> [Assigned task]
In the listing below, how many lines contain "người"? Answer with the number alone.

> [Dataset records]
──────────

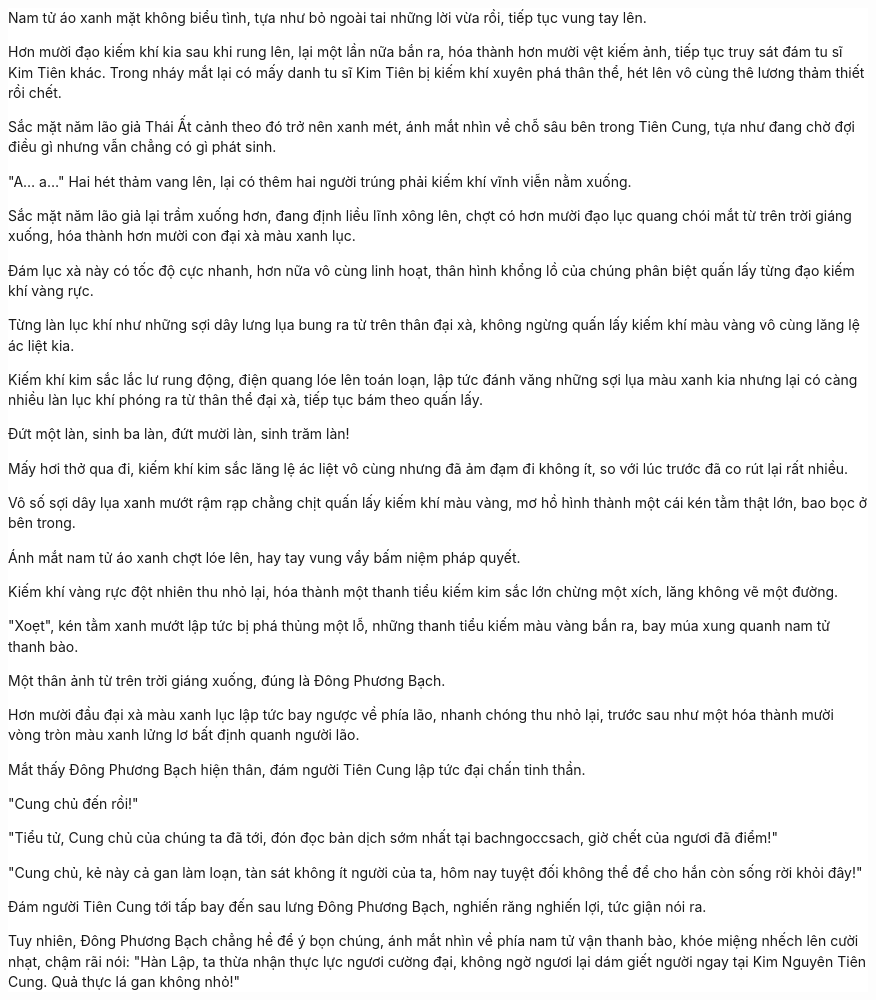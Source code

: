 Nam tử áo xanh mặt không biểu tình, tựa như bỏ ngoài tai những lời vừa rồi, tiếp tục vung tay lên.

Hơn mười đạo kiếm khí kia sau khi rung lên, lại một lần nữa bắn ra, hóa thành hơn mười vệt kiếm ảnh, tiếp tục truy sát đám tu sĩ Kim Tiên khác. Trong nháy mắt lại có mấy danh tu sĩ Kim Tiên bị kiếm khí xuyên phá thân thể, hét lên vô cùng thê lương thảm thiết rồi chết.

Sắc mặt năm lão giả Thái Ất cảnh theo đó trở nên xanh mét, ánh mắt nhìn về chỗ sâu bên trong Tiên Cung, tựa như đang chờ đợi điều gì nhưng vẫn chẳng có gì phát sinh.

"A… a…" Hai hét thảm vang lên, lại có thêm hai người trúng phải kiếm khí vĩnh viễn nằm xuống.

Sắc mặt năm lão giả lại trầm xuống hơn, đang định liều lĩnh xông lên, chợt có hơn mười đạo lục quang chói mắt từ trên trời giáng xuống, hóa thành hơn mười con đại xà màu xanh lục.

Đám lục xà này có tốc độ cực nhanh, hơn nữa vô cùng linh hoạt, thân hình khổng lồ của chúng phân biệt quấn lấy từng đạo kiếm khí vàng rực.

Từng làn lục khí như những sợi dây lưng lụa bung ra từ trên thân đại xà, không ngừng quấn lấy kiếm khí màu vàng vô cùng lăng lệ ác liệt kia.

Kiếm khí kim sắc lắc lư rung động, điện quang lóe lên toán loạn, lập tức đánh văng những sợi lụa màu xanh kia nhưng lại có càng nhiều làn lục khí phóng ra từ thân thể đại xà, tiếp tục bám theo quấn lấy.

Đứt một làn, sinh ba làn, đứt mười làn, sinh trăm làn!

Mấy hơi thở qua đi, kiếm khí kim sắc lăng lệ ác liệt vô cùng nhưng đã ảm đạm đi không ít, so với lúc trước đã co rút lại rất nhiều.

Vô số sợi dây lụa xanh mướt rậm rạp chằng chịt quấn lấy kiếm khí màu vàng, mơ hồ hình thành một cái kén tằm thật lớn, bao bọc ở bên trong.

Ánh mắt nam tử áo xanh chợt lóe lên, hay tay vung vẩy bấm niệm pháp quyết.

Kiếm khí vàng rực đột nhiên thu nhỏ lại, hóa thành một thanh tiểu kiếm kim sắc lớn chừng một xích, lăng không vẽ một đường.

"Xoẹt", kén tằm xanh mướt lập tức bị phá thủng một lỗ, những thanh tiểu kiếm màu vàng bắn ra, bay múa xung quanh nam tử thanh bào.

Một thân ảnh từ trên trời giáng xuống, đúng là Đông Phương Bạch.

Hơn mười đầu đại xà màu xanh lục lập tức bay ngược về phía lão, nhanh chóng thu nhỏ lại, trước sau như một hóa thành mười vòng tròn màu xanh lửng lơ bất định quanh người lão.

Mắt thấy Đông Phương Bạch hiện thân, đám người Tiên Cung lập tức đại chấn tinh thần.

"Cung chủ đến rồi!"

"Tiểu tử, Cung chủ của chúng ta đã tới, đón đọc bản dịch sớm nhất tại bachngoccsach, giờ chết của ngươi đã điểm!"

"Cung chủ, kẻ này cả gan làm loạn, tàn sát không ít người của ta, hôm nay tuyệt đối không thể để cho hắn còn sống rời khỏi đây!"

Đám người Tiên Cung tới tấp bay đến sau lưng Đông Phương Bạch, nghiến răng nghiến lợi, tức giận nói ra.

Tuy nhiên, Đông Phương Bạch chẳng hề để ý bọn chúng, ánh mắt nhìn về phía nam tử vận thanh bào, khóe miệng nhếch lên cười nhạt, chậm rãi nói: "Hàn Lập, ta thừa nhận thực lực ngươi cường đại, không ngờ ngươi lại dám giết người ngay tại Kim Nguyên Tiên Cung. Quả thực lá gan không nhỏ!"
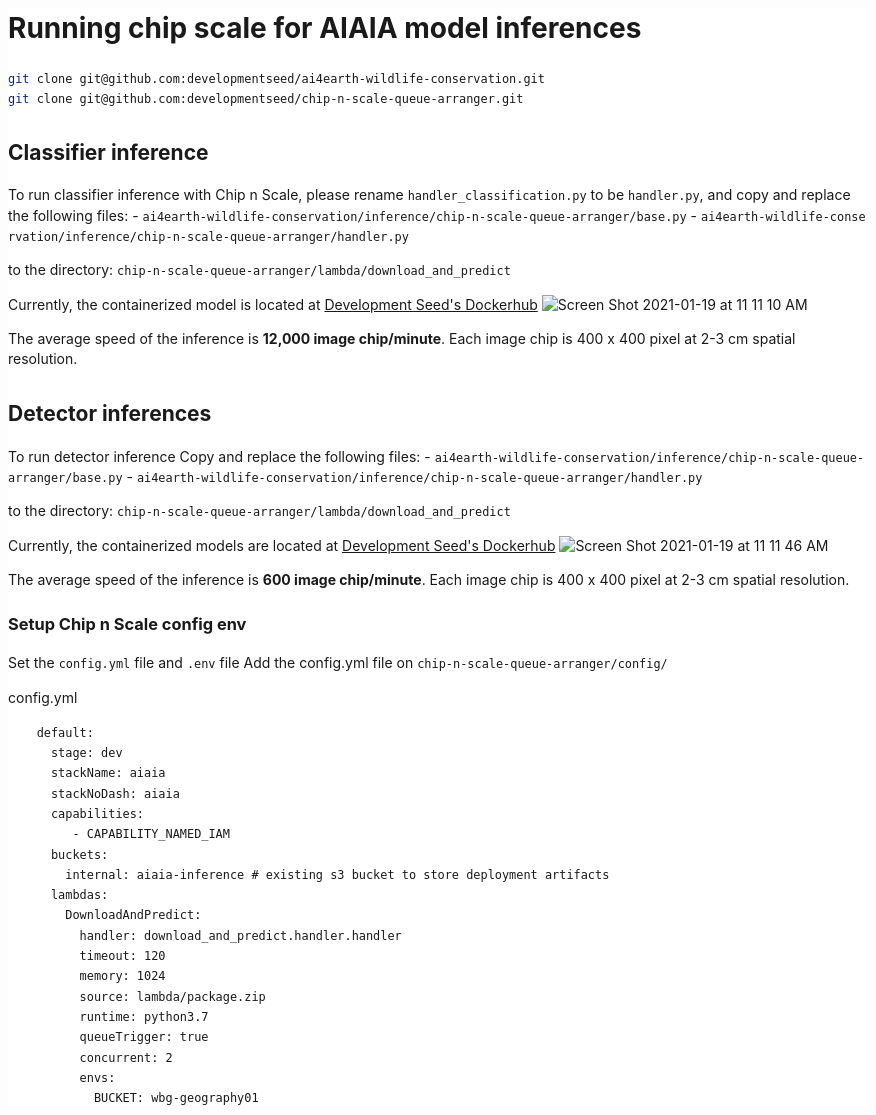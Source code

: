 # Running chip scale for AIAIA model inferences

```bash
git clone git@github.com:developmentseed/ai4earth-wildlife-conservation.git
git clone git@github.com:developmentseed/chip-n-scale-queue-arranger.git
```


## Classifier inference

To run classifier inference with Chip n Scale, please rename  `handler_classification.py` to be `handler.py`, and copy and replace  the following files:
    - `ai4earth-wildlife-conservation/inference/chip-n-scale-queue-arranger/base.py`
    - `ai4earth-wildlife-conservation/inference/chip-n-scale-queue-arranger/handler.py`

to the directory: `chip-n-scale-queue-arranger/lambda/download_and_predict`

Currently, the containerized model is located at [Development Seed's Dockerhub](https://hub.docker.com/r/devseeddeploy/aiaia_classifier/tags?page=1&ordering=last_updated)
<img width="1403" alt="Screen Shot 2021-01-19 at 11 11 10 AM" src="https://user-images.githubusercontent.com/14057932/105062169-4f544500-5a48-11eb-8083-0bc05317e463.png">

The average speed of the inference is **12,000 image chip/minute**. Each image chip is 400 x 400 pixel at 2-3 cm spatial resolution.

## Detector inferences

To run detector inference Copy and replace  the following files:
    - `ai4earth-wildlife-conservation/inference/chip-n-scale-queue-arranger/base.py`
    - `ai4earth-wildlife-conservation/inference/chip-n-scale-queue-arranger/handler.py`

to the directory: `chip-n-scale-queue-arranger/lambda/download_and_predict`

Currently, the containerized models are located at [Development Seed's Dockerhub](https://hub.docker.com/r/devseeddeploy/aiaia_fastrcnn/tags?page=1&ordering=last_updated)
<img width="1263" alt="Screen Shot 2021-01-19 at 11 11 46 AM" src="https://user-images.githubusercontent.com/14057932/105062388-8e829600-5a48-11eb-9fb1-12fdbdc4e62c.png">

The average speed of the inference is **600 image chip/minute**. Each image chip is 400 x 400 pixel at 2-3 cm spatial resolution.



### Setup Chip n Scale config env
Set the `config.yml` file and `.env` file
Add the config.yml file on `chip-n-scale-queue-arranger/config/`

config.yml
```
    default:
      stage: dev
      stackName: aiaia
      stackNoDash: aiaia
      capabilities:
         - CAPABILITY_NAMED_IAM
      buckets:
        internal: aiaia-inference # existing s3 bucket to store deployment artifacts
      lambdas:
        DownloadAndPredict:
          handler: download_and_predict.handler.handler
          timeout: 120
          memory: 1024
          source: lambda/package.zip
          runtime: python3.7
          queueTrigger: true
          concurrent: 2
          envs:
            BUCKET: wbg-geography01
```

──────────

> [Written reply]
6